This is how the José Martí National Association of Cuban Residents in Brazil (ANCREB-JM) describes the news media, in an emotional congratulatory text sent to its correspondent in this capital on another anniversary of the journalistic enterprise.
Let us celebrate the saving continuity of a news agency that is neither sensationalist nor commercial, which is tied to the essence of true facts with the poor of the earth,’ an excerpt from the text from the ANCREB-JM noted.
It evoked ‘the talks between Yeyé (late Cuban revolutionary fighter Haydé Santamaría) and (late Argentine journalist Jorge Ricardo) Massetti, to honor the heroic and legendary paths of the essences in the beginnings that marked the creation and existence for almost 66 years of what would be and is this bastion’ of Prensa Latina.
The Cubans living in Brazil also pondered the forces and wills of the media, defying incessant and forceful hegemonic attacks in all their unimaginable variants.
Described as ‘the news agency that was needed,’ Prensa Latina, with nearly 40 correspondents around the world, has become a multimedia center of recognized journalistic influence.
Historians point out that Prensa Latina was created with a definite Latin Americanist imprint and its founder and first director (Masetti) described its editorial line as ‘objective, but not impartial,’ because one cannot be impartial in the face of good and evil, he emphasized.

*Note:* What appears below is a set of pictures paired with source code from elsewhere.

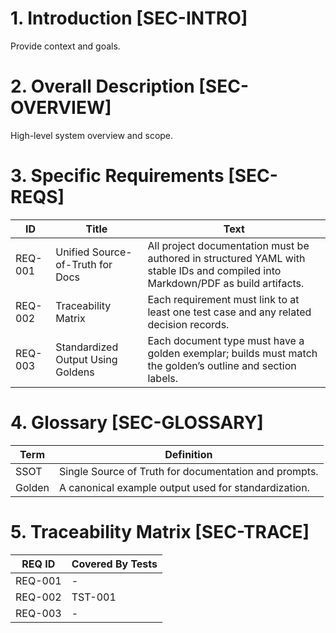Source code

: # 1. Introduction  [SEC-INTRO]
Provide context and goals.

# 2. Overall Description  [SEC-OVERVIEW]
High-level system overview and scope.

# 3. Specific Requirements  [SEC-REQS]
| ID | Title | Text |
|---|---|---|
| REQ-001 | Unified Source-of-Truth for Docs | All project documentation must be authored in structured YAML with stable IDs and compiled into Markdown/PDF as build artifacts. |
| REQ-002 | Traceability Matrix | Each requirement must link to at least one test case and any related decision records. |
| REQ-003 | Standardized Output Using Goldens | Each document type must have a golden exemplar; builds must match the golden’s outline and section labels. |

# 4. Glossary  [SEC-GLOSSARY]
| Term | Definition |
|---|---|
| SSOT | Single Source of Truth for documentation and prompts. |
| Golden | A canonical example output used for standardization. |

# 5. Traceability Matrix  [SEC-TRACE]
| REQ ID | Covered By Tests |
|---|---|
| REQ-001 | - |
| REQ-002 | TST-001 |
| REQ-003 | - |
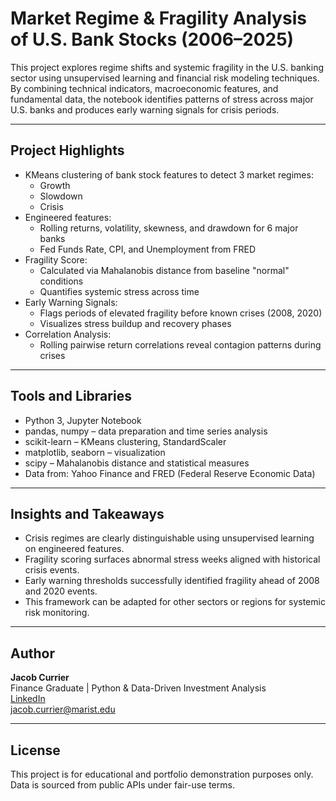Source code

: # Market Regime & Fragility Analysis of U.S. Bank Stocks (2006–2025)

This project explores regime shifts and systemic fragility in the U.S. banking sector using unsupervised learning and financial risk modeling techniques. By combining technical indicators, macroeconomic features, and fundamental data, the notebook identifies patterns of stress across major U.S. banks and produces early warning signals for crisis periods.

---

## Project Highlights

- KMeans clustering of bank stock features to detect 3 market regimes:
  - Growth
  - Slowdown
  - Crisis
- Engineered features:
  - Rolling returns, volatility, skewness, and drawdown for 6 major banks
  - Fed Funds Rate, CPI, and Unemployment from FRED
- Fragility Score:
  - Calculated via Mahalanobis distance from baseline "normal" conditions
  - Quantifies systemic stress across time
- Early Warning Signals:
  - Flags periods of elevated fragility before known crises (2008, 2020)
  - Visualizes stress buildup and recovery phases
- Correlation Analysis:
  - Rolling pairwise return correlations reveal contagion patterns during crises

---

## Tools and Libraries

- Python 3, Jupyter Notebook  
- pandas, numpy – data preparation and time series analysis  
- scikit-learn – KMeans clustering, StandardScaler  
- matplotlib, seaborn – visualization  
- scipy – Mahalanobis distance and statistical measures  
- Data from: Yahoo Finance and FRED (Federal Reserve Economic Data)

---

## Insights and Takeaways

- Crisis regimes are clearly distinguishable using unsupervised learning on engineered features.
- Fragility scoring surfaces abnormal stress weeks aligned with historical crisis events.
- Early warning thresholds successfully identified fragility ahead of 2008 and 2020 events.
- This framework can be adapted for other sectors or regions for systemic risk monitoring.

---

## Author

**Jacob Currier**  
Finance Graduate | Python & Data-Driven Investment Analysis  
[LinkedIn](https://www.linkedin.com/in/jacob-currier10/)  
jacob.currier@marist.edu

---

## License

This project is for educational and portfolio demonstration purposes only. Data is sourced from public APIs under fair-use terms.
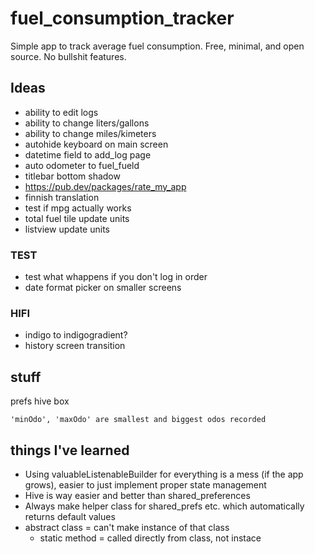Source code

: # fuel_consumption_tracker

Simple app to track average fuel consumption. Free, minimal, and open source. No bullshit features.

## Ideas

- ability to edit logs
- ability to change liters/gallons
- ability to change miles/kimeters
- autohide keyboard on main screen
- datetime field to add_log page
- auto odometer to fuel_fueld
- titlebar bottom shadow
- https://pub.dev/packages/rate_my_app
- finnish translation
- test if mpg actually works
- total fuel tile update units
- listview update units

### TEST

- test what whappens if you don't log in order
- date format picker on smaller screens


### HIFI

- indigo to indigogradient?
- history screen transition


## stuff

prefs hive box

    'minOdo', 'maxOdo' are smallest and biggest odos recorded


## things I've learned

- Using valuableListenableBuilder for everything is a mess (if the app grows), easier to just implement proper state management
- Hive is way easier and better than shared_preferences
- Always make helper class for shared_prefs etc. which automatically returns default values
- abstract class = can't make instance of that class
    - static method = called directly from class, not instace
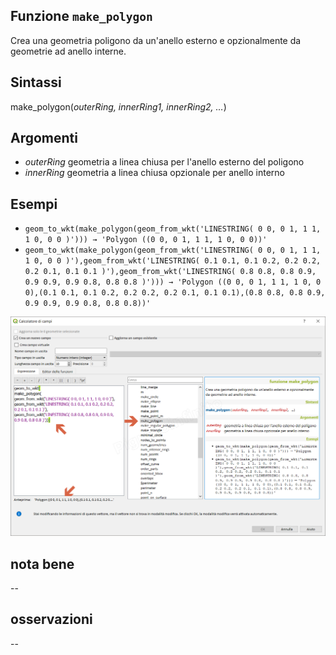 ## Funzione `make_polygon`

Crea una geometria poligono da un'anello esterno e opzionalmente da geometrie ad anello interne.

## Sintassi

make_polygon(_outerRing, innerRing1, innerRing2, …_)

## Argomenti

* _outerRing_ geometria a linea chiusa per l'anello esterno del poligono
* _innerRing_ geometria a linea chiusa opzionale per anello interno

## Esempi
* `geom_to_wkt(make_polygon(geom_from_wkt('LINESTRING( 0 0, 0 1, 1 1, 1 0, 0 0 )'))) → 'Polygon ((0 0, 0 1, 1 1, 1 0, 0 0))'`
* `geom_to_wkt(make_polygon(geom_from_wkt('LINESTRING( 0 0, 0 1, 1 1, 1 0, 0 0 )'),geom_from_wkt('LINESTRING( 0.1 0.1, 0.1 0.2, 0.2 0.2, 0.2 0.1, 0.1 0.1 )'),geom_from_wkt('LINESTRING( 0.8 0.8, 0.8 0.9, 0.9 0.9, 0.9 0.8, 0.8 0.8 )'))) → 'Polygon ((0 0, 0 1, 1 1, 1 0, 0 0),(0.1 0.1, 0.1 0.2, 0.2 0.2, 0.2 0.1, 0.1 0.1),(0.8 0.8, 0.8 0.9, 0.9 0.9, 0.9 0.8, 0.8 0.8))'`

![](/img/geometria/make_polygon/make_polygon1.png)

## nota bene

--

## osservazioni

--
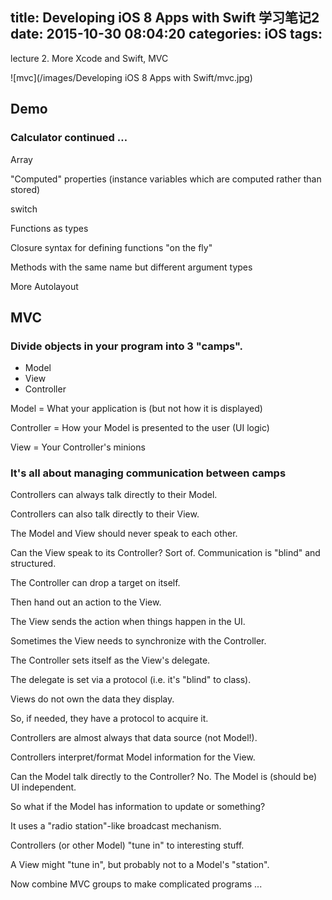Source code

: title: Developing iOS 8 Apps with Swift 学习笔记2
date: 2015-10-30 08:04:20
categories: iOS
tags:
---
lecture 2. More Xcode and Swift, MVC
   
![mvc](/images/Developing iOS 8 Apps with Swift/mvc.jpg)
<!-- more -->

## Demo

### Calculator continued …
 
Array<T>
 
"Computed" properties (instance variables which are computed rather than stored)
 
switch
 
Functions as types
 
Closure syntax for defining functions "on the fly"
 
Methods with the same name but different argument types
 
More Autolayout

## MVC 
### Divide objects in your program into 3 "camps".
- Model
- View
- Controller


Model = What your application is (but not how it is displayed)

Controller = How your Model is presented to the user (UI logic)
 
View = Your Controller's minions

### It's all about managing communication between camps

  Controllers can always talk directly to their Model.
  
  Controllers can also talk directly to their View.
  
  The Model and View should never speak to each other.
  
  Can the View speak to its Controller?   Sort of. Communication is "blind" and structured.
  
  The Controller can drop a target on itself.
  
  Then hand out an action to the View.
  
  The View sends the action when things happen in the UI.
  
  Sometimes the View needs to synchronize with the Controller.
  
  The Controller sets itself as the View's delegate.
  
  The delegate is set via a protocol (i.e. it's "blind" to class).
  
  Views do not own the data they display.
  
  So, if needed, they have a protocol to acquire it.
  
  Controllers are almost always that data source (not Model!).
  
  Controllers interpret/format Model information for the View.
  
  Can the Model talk directly to the Controller?
  No. The Model is (should be) UI independent.
  
  So what if the Model has information to update or something?
  
  It uses a "radio station"-like broadcast mechanism.
  
  Controllers (or other Model) "tune in" to interesting stuff.
  
  A View might "tune in", but probably not to a Model's "station".
  
  Now combine MVC groups to make complicated programs ...

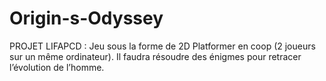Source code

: # Origin-s-Odyssey
PROJET LIFAPCD : Jeu sous la forme de 2D Platformer en coop (2 joueurs sur un même ordinateur). Il faudra résoudre des énigmes pour retracer l’évolution de l’homme.
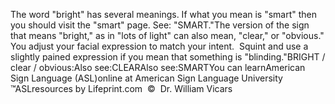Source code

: The word "bright" has several meanings. If what you mean is "smart" 
			then you should visit the "smart" page. See: "SMART."The version of the sign that means "bright," as in "lots of light" can also mean, 
	"clear," or "obvious." You adjust your facial expression to match your 
	intent.  Squint and use a slightly pained expression if you mean that 
	something is "blinding."BRIGHT / clear / obvious:Also see:CLEARAlso see:SMARTYou can learnAmerican Sign Language (ASL)online at American Sign Language University ™ASLresources by Lifeprint.com  ©  Dr. William Vicars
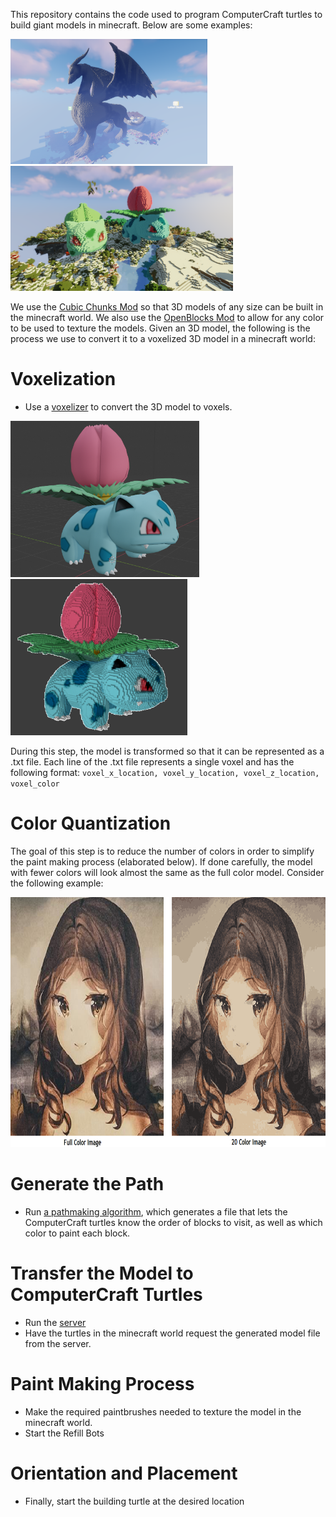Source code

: This repository contains the code used to program ComputerCraft turtles to build giant models in minecraft. Below are some examples:

<img src="Pictures/DragonShaders.png" height="200">

<img src="Pictures/BulbasaurIvysaur.png" height="200">

We use the [Cubic Chunks Mod](https://www.curseforge.com/minecraft/mc-mods/opencubicchunks) so that 3D models of any size can be built in the minecraft world. We also use the [OpenBlocks Mod](https://www.curseforge.com/minecraft/mc-mods/openblocks) to allow for any color to be used to texture the models. Given an 3D model, the following is the process we use to convert it to a voxelized 3D model in a minecraft world:

# Voxelization #

* Use a [voxelizer](https://drububu.com/miscellaneous/voxelizer/?out=obj) to convert the 3D model to voxels.

<img src="Pictures/ivysaur.png" height="250">  <img src="Pictures/ivysaur_voxelized.png" height="250">

During this step, the model is transformed so that it can be represented as a .txt file. Each line of the .txt file represents a single voxel and has the following format:
`voxel_x_location, voxel_y_location, voxel_z_location, voxel_color`

# Color Quantization #


The goal of this step is to reduce the number of colors in order to simplify the paint making process (elaborated below). If done carefully, the model with fewer colors will look almost the same as the full color model. Consider the following example:

<img src="Pictures/MonaLisa_Example.png" height="400">

# Generate the Path #
* Run [a pathmaking algorithm](makeFullColorModel.py), which generates a file that lets the ComputerCraft turtles know the order of blocks to visit, as well as which color to paint each block.

# Transfer the Model to ComputerCraft Turtles #
* Run the [server](server.py)
* Have the turtles in the minecraft world request the generated model file from the server.

# Paint Making Process #
* Make the required paintbrushes needed to texture the model in the minecraft world.
* Start the Refill Bots

# Orientation and Placement #
* Finally, start the building turtle at the desired location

Such Latin Americanist vocation was rooted in the early participation of outstanding journalists from the region, some of whom later achieved international prestige, such as Colombia’s Gabriel García Márquez, Uruguay’s Carlos María Gutiérrez and Argentina’s Rodolfo Walsh and Rogelio García Lupo, together with Cuban journalists like Francisco V. Portela, Juan Marrero and Gabriel Molina, among others.
Under the premise ‘at the service of the truth,’ Prensa Latina currently publishes its daily reports on a wide range of topics in Spanish, English, French, Portuguese, Italian and Russian.